(Dataset entries)
..............................
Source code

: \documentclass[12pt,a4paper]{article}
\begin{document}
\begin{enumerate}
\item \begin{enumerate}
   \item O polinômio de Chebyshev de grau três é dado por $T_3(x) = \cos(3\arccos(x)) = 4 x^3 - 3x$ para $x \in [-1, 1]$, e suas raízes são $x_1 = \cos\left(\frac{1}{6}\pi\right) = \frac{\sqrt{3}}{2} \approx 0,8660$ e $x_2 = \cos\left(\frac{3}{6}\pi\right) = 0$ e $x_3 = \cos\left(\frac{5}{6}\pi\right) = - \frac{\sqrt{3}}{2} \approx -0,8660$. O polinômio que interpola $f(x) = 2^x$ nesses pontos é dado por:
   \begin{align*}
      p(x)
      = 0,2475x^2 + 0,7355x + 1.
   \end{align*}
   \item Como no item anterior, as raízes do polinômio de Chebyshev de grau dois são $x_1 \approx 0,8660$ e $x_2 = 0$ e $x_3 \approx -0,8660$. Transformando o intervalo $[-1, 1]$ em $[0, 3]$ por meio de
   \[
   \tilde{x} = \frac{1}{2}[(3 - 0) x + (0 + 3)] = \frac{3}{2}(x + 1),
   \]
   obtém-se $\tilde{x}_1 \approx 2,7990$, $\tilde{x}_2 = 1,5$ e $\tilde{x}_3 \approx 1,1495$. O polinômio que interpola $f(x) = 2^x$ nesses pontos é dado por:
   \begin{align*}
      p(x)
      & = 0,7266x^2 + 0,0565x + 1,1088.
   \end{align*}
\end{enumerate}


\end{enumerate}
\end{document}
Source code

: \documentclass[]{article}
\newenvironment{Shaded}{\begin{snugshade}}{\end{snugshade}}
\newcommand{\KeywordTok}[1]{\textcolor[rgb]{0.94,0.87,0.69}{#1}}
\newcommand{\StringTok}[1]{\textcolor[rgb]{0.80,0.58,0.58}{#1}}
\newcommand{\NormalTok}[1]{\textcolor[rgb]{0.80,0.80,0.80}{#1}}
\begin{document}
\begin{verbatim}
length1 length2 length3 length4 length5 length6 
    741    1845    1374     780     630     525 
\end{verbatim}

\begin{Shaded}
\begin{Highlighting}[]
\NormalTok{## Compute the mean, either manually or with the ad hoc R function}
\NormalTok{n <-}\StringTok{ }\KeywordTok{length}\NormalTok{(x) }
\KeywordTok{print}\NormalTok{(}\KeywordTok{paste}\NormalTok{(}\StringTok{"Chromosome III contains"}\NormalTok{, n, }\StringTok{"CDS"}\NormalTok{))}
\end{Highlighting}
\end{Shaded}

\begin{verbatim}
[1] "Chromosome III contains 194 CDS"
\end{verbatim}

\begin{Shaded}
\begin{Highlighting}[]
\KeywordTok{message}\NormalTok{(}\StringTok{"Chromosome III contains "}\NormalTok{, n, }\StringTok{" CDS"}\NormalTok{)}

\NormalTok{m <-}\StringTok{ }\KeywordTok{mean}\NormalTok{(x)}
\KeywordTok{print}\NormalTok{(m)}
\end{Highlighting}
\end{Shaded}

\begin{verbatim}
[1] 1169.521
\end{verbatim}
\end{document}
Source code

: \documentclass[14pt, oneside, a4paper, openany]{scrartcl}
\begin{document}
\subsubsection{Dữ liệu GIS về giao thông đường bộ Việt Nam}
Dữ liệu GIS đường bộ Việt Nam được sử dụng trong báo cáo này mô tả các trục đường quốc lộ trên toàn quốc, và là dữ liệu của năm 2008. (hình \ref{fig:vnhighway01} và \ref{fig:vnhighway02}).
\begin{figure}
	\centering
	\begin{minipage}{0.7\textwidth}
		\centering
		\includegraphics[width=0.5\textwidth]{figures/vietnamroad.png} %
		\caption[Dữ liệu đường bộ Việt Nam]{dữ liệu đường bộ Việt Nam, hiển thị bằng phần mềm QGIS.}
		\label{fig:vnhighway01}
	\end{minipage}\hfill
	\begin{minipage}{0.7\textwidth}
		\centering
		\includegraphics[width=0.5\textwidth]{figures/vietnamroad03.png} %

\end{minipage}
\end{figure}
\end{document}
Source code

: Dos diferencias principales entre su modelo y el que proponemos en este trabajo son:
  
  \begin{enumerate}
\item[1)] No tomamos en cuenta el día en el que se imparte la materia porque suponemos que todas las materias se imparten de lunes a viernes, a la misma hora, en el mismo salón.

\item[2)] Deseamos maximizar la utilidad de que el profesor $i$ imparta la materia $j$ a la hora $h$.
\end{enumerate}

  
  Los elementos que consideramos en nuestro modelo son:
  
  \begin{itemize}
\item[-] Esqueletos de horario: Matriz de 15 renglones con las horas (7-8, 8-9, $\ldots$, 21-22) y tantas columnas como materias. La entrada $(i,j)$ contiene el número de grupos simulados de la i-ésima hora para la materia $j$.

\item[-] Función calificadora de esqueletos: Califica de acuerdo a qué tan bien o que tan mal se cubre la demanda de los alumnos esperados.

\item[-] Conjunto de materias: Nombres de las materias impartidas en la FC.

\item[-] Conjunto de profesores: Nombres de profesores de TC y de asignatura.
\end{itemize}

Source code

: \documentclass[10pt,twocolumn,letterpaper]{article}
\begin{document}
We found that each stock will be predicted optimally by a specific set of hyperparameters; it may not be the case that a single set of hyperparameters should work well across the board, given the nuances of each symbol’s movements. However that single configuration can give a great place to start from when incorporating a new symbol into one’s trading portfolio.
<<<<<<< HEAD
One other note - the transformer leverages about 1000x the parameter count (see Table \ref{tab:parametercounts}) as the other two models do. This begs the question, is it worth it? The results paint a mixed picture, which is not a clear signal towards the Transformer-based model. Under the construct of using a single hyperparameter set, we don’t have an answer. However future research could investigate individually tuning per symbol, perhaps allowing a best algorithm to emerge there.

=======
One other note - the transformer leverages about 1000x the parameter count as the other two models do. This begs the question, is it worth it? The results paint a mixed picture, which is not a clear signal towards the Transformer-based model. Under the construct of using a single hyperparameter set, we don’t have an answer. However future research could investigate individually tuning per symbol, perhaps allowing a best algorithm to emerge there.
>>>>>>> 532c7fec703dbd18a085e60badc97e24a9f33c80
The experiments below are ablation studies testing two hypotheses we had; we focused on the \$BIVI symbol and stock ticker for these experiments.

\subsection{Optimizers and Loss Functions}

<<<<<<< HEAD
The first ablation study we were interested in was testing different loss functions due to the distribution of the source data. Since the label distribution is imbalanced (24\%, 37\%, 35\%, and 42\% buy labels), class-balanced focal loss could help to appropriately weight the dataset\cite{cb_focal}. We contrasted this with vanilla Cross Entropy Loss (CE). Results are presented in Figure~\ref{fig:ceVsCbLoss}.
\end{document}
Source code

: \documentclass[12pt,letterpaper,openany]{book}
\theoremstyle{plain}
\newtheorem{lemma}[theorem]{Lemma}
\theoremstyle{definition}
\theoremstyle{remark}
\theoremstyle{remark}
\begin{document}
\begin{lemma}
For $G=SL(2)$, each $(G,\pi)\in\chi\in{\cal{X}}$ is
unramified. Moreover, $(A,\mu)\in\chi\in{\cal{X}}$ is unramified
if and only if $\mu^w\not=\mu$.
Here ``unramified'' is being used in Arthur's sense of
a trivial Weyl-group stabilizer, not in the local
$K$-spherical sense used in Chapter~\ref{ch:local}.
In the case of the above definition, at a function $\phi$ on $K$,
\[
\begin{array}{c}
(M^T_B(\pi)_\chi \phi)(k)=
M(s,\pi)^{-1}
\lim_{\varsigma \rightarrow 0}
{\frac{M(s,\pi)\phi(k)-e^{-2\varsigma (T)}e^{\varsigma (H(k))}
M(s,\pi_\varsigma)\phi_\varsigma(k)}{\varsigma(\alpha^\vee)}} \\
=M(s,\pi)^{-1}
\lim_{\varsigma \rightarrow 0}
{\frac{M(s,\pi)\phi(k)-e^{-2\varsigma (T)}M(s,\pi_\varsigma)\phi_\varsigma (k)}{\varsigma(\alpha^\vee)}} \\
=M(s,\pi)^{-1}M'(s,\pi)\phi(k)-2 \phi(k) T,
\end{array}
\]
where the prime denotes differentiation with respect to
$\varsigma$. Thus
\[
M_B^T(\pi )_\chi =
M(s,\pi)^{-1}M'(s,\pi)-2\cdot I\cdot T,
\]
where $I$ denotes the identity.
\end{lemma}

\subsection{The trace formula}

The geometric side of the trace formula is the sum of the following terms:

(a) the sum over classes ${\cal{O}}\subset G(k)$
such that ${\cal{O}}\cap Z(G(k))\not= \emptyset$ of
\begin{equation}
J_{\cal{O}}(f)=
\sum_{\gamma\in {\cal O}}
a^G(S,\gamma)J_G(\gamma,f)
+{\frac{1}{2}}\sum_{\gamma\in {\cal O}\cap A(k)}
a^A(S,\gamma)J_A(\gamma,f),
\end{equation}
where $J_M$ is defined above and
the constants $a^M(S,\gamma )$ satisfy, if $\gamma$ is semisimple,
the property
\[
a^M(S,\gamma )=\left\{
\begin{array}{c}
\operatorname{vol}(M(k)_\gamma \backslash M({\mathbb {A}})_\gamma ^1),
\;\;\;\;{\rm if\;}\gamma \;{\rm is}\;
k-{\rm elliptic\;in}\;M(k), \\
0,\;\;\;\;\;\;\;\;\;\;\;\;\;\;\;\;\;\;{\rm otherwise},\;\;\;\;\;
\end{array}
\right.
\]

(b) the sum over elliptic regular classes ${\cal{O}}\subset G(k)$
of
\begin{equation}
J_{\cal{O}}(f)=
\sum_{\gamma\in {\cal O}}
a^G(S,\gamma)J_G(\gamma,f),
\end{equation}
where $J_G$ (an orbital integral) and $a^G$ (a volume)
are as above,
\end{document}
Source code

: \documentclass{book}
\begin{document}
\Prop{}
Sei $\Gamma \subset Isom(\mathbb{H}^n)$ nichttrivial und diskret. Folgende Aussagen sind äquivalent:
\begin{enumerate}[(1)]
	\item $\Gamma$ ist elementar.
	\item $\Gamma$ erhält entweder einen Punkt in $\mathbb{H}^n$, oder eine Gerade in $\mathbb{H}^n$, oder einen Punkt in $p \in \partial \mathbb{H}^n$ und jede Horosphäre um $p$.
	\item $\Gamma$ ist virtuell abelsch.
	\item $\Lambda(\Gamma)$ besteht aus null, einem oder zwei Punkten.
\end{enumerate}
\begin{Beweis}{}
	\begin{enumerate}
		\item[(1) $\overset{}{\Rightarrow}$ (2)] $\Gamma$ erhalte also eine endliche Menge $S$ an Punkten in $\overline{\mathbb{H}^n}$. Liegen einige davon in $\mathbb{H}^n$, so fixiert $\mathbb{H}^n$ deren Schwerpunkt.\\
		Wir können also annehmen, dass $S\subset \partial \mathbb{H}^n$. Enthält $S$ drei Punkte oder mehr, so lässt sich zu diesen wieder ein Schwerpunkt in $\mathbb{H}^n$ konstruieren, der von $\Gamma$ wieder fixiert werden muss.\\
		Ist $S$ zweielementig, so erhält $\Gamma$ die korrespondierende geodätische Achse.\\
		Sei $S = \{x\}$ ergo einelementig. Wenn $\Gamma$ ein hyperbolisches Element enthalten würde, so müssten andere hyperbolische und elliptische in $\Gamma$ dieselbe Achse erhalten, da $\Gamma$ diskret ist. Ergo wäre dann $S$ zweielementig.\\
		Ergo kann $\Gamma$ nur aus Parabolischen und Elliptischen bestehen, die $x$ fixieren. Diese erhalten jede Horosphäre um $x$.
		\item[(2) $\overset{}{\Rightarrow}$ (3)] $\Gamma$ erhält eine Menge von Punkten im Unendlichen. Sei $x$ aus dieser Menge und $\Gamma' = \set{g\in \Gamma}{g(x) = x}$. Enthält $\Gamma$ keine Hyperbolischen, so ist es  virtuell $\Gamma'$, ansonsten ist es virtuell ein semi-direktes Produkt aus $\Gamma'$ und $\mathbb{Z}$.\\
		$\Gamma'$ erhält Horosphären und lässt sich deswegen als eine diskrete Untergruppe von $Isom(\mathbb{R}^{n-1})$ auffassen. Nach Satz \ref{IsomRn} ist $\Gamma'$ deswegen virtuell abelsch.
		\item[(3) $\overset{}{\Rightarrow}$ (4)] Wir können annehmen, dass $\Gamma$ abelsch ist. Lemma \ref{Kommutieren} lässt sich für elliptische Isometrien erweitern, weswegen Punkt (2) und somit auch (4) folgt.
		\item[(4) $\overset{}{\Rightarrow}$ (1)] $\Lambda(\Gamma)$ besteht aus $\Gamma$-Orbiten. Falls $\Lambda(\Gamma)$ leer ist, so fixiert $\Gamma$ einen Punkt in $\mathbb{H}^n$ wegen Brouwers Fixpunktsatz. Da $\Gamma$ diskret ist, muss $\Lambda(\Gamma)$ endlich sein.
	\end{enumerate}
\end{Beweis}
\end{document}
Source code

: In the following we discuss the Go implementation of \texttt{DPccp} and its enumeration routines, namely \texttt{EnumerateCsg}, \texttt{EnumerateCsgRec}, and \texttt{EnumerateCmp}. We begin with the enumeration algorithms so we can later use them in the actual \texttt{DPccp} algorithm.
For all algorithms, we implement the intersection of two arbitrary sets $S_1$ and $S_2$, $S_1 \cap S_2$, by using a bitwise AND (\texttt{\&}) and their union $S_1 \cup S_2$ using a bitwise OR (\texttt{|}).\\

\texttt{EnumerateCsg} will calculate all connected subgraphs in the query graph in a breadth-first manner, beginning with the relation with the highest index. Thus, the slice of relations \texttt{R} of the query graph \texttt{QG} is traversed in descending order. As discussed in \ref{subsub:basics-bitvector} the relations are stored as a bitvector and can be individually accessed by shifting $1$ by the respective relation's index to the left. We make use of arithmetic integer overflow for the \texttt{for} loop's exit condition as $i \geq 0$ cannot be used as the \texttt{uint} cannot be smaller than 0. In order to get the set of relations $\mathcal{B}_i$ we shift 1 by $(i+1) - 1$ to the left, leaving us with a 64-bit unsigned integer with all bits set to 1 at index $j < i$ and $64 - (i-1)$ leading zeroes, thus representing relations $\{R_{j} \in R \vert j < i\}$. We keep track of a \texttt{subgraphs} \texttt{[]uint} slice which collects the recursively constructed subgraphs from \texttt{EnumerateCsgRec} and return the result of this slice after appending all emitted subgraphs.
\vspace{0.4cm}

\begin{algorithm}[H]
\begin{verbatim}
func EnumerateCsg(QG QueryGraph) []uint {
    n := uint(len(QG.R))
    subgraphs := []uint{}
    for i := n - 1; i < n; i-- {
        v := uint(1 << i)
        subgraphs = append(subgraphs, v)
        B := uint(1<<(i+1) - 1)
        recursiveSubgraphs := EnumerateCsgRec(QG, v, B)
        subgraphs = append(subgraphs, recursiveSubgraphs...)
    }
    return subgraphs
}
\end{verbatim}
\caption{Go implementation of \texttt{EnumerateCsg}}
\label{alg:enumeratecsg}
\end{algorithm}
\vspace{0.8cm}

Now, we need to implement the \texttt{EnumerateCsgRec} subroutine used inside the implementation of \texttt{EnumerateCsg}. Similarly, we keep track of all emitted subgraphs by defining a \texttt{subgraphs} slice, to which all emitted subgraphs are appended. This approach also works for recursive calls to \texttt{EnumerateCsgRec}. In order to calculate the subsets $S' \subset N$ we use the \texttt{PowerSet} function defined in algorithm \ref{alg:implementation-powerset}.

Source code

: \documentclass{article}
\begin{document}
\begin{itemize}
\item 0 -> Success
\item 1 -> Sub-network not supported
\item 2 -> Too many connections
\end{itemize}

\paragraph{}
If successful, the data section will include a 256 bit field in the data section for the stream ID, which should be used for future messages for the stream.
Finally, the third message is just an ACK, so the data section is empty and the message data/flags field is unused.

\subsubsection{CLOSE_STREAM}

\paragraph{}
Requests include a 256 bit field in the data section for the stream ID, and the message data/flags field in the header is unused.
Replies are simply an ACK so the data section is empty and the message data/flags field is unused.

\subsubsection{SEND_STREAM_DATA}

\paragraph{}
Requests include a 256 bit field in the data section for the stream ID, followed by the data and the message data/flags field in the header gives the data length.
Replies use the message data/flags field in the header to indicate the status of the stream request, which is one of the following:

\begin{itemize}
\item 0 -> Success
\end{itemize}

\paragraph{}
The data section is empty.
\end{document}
..............................
Problem requirements
Every line that contains the string "classes" should be copied from the records.

Output of the exercise
(a) the sum over classes ${\cal{O}}\subset G(k)$
(b) the sum over elliptic regular classes ${\cal{O}}\subset G(k)$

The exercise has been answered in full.